RAND CORPORATION: INSTITUTE FOR CIVIL JUSTICE:

From the inception of the program in 1983 through 1989, the Institute for Civil Justice of the Rand Corporation "collaborated with the AOC ... in designing and analyzing surveys of lawyers and litigants" in arbitration. See Hensler, Reforming the Civil Litigation Process: How Court Arbitration May Help (Santa Monica, CA: The Rand Corporation 1984). The enthusiasm for Court annexed arbitration by the investigators from the Rand Corporation in 1984 is apparent. (See Automobile Arbitration Report to the Governor and Legislature, March 1990, page 14). By 1986, words of caution began to appear. The same Debra R. Hensler, cited by the AOC, then a senior social scientist at the Institute for Civil Justice, and currently Professor of Alternative Dispute Resolution at the Stanford Law School in an article entitled, What We Know and Don't Know About Court Administrated Arbitration, (Judicature Vol. 69, No. 5, Feb-March 1986, page 270), wrote,

    Despite the attention that the dispute resolution movement has drawn, there has been little systematic study of its outcomes. It is difficult to determine how much implementation there is to back up the rhetoric, what type of procedures have been established and what has resulted from different approaches." (p. 270).

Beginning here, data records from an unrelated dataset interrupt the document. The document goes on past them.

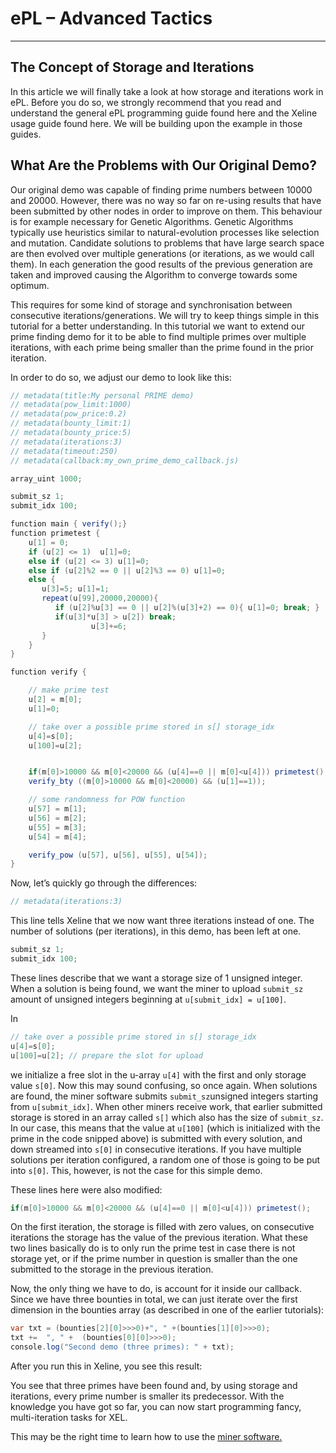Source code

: <!-- TITLE: ePL Advanced Tactics -->
<!-- SUBTITLE: A quick summary of ePL Advanced Tactics -->

# ePL – Advanced Tactics
-----
The Concept of Storage and Iterations
-----
In this article we will finally take a look at how storage and iterations work in ePL. Before you do so, we strongly recommend that you read and understand the general ePL programming guide found here and the Xeline usage guide found here. We will be building upon the example in those guides.

What Are the Problems with Our Original Demo?
-----

Our original demo was capable of finding prime numbers between 10000 and 20000. However, there was no way so far on re-using results that have been submitted by other nodes in order to improve on them. This behaviour is for example necessary for Genetic Algorithms. Genetic Algorithms typically use heuristics similar to natural-evolution processes like selection and mutation. Candidate solutions to problems that have large search space are then evolved over multiple generations (or iterations, as we would call them). In each generation the good results of the previous generation are taken and improved causing the Algorithm to converge towards some optimum.

This requires for some kind of storage and synchronisation between consecutive iterations/generations. We will try to keep things simple in this tutorial for a better understanding. In this tutorial we want to extend our prime finding demo for it to be able to find multiple primes over multiple iterations, with each prime being smaller than the prime found in the prior iteration.

In order to do so, we adjust our demo to look like this:


```java
// metadata(title:My personal PRIME demo)
// metadata(pow_limit:1000)
// metadata(pow_price:0.2)
// metadata(bounty_limit:1)
// metadata(bounty_price:5)
// metadata(iterations:3)
// metadata(timeout:250)
// metadata(callback:my_own_prime_demo_callback.js)

array_uint 1000;

submit_sz 1;
submit_idx 100;

function main { verify();} 
function primetest {
    u[1] = 0;
    if (u[2] <= 1)  u[1]=0;
    else if (u[2] <= 3) u[1]=0;
    else if (u[2]%2 == 0 || u[2]%3 == 0) u[1]=0;
    else { 
       u[3]=5; u[1]=1;
       repeat(u[99],20000,20000){
          if (u[2]%u[3] == 0 || u[2]%(u[3]+2) == 0){ u[1]=0; break; }
          if(u[3]*u[3] > u[2]) break;
                  u[3]+=6;
       }
    }
}

function verify {

    // make prime test
    u[2] = m[0];
    u[1]=0;

    // take over a possible prime stored in s[] storage_idx
    u[4]=s[0];
    u[100]=u[2];


    if(m[0]>10000 && m[0]<20000 && (u[4]==0 || m[0]<u[4])) primetest(); // Bounty Is Rewarded m[0] is larger than 3294967295 and prime
    verify_bty ((m[0]>10000 && m[0]<20000) && (u[1]==1));

    // some randomness for POW function
    u[57] = m[1];
    u[56] = m[2];
    u[55] = m[3];
    u[54] = m[4];

    verify_pow (u[57], u[56], u[55], u[54]);
}
```

Now, let’s quickly go through the differences:


```java
// metadata(iterations:3)
```

This line tells Xeline that we now want three iterations instead of one. The number of solutions (per iterations), in this demo, has been left at one.


```java
submit_sz 1;
submit_idx 100;
```

These lines describe that we want a storage size of 1 unsigned integer. When a solution is being found, we want the miner to upload `submit_sz` amount of unsigned integers beginning at `u[submit_idx] = u[100]`.

In


```java
// take over a possible prime stored in s[] storage_idx
u[4]=s[0];
u[100]=u[2]; // prepare the slot for upload
```

we initialize a free slot in the u-array `u[4]` with the first and only storage value `s[0]`. Now this may sound confusing, so once again. When solutions are found, the miner software submits `submit_sz`unsigned integers starting from `u[submit_idx]`. When other miners receive work, that earlier submitted storage is stored in an array called `s[]` which also has the size of `submit_sz`. In our case, this means that the value at `u[100]` (which is initialized with the prime in the code snipped above) is submitted with every solution, and down streamed into `s[0]` in consecutive iterations. If you have multiple solutions per iteration configured, a random one of those is going to be put into `s[0]`. This, however, is not the case for this simple demo.

These lines here were also modified:

```java
if(m[0]>10000 && m[0]<20000 && (u[4]==0 || m[0]<u[4])) primetest();
```

On the first iteration, the storage is filled with zero values, on consecutive iterations the storage has the value of the previous iteration. What these two lines basically do is to only run the prime test in case there is not storage yet, or if the prime number in question is smaller than the one submitted to the storage in the previous iteration.

Now, the only thing we have to do, is account for it inside our callback. Since we have three bounties in total, we can just iterate over the first dimension in the bounties array (as described in one of the earlier tutorials):


```java
var txt = (bounties[2][0]>>>0)+", " +(bounties[1][0]>>>0);
txt +=  ", " +  (bounties[0][0]>>>0);
console.log("Second demo (three primes): " + txt);
```

After you run this in Xeline, you see this result:


You see that three primes have been found and, by using storage and iterations, every prime number is smaller its predecessor. With the knowledge you have got so far, you can now start programming fancy, multi-iteration tasks for XEL.

This may be the right time to learn how to use the <a href="home#xel-miner"> miner software.</a>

    It is an open question whether the costs to courts of disposing of these de novo appeals generally outweigh the savings attributable to arbitration (p. 274).

    The factors that effect the time to disposition generally are so complex and so difficult to measure that there has yet to be an empirical analysis of the connection between expediting arbitration cases and expediting regular jury trial cases. (p. 274).

    The difference between litigant's costs to arbitrate cases and their cost to settle these cases is not yet known. (p. 275).

And finally, Professor Hensler wrote, "As in the case of other "court reform", there has been no comprehensive attention to evaluate court administrated arbitration program's effectiveness in meeting these objectives." (p. 272). The problem was accentuated because, "unfortunately most courts cannot provide reliable data on all three factors, making estimation of savings due to arbitration extremely problematic."

Answers to some of the questions posed by Professor Hensler came in 1991, in a publication of the Rand study of court annexed arbitration in five states including New Jersey (The Justice System Journal, Vol. 14, No. 2 (1991), a publication of the Federal Judicial Center). The report entitled, Unintended Consequences of Court Arbitration: A Cautionary Tale from New Jersey, indicated: (p. 229)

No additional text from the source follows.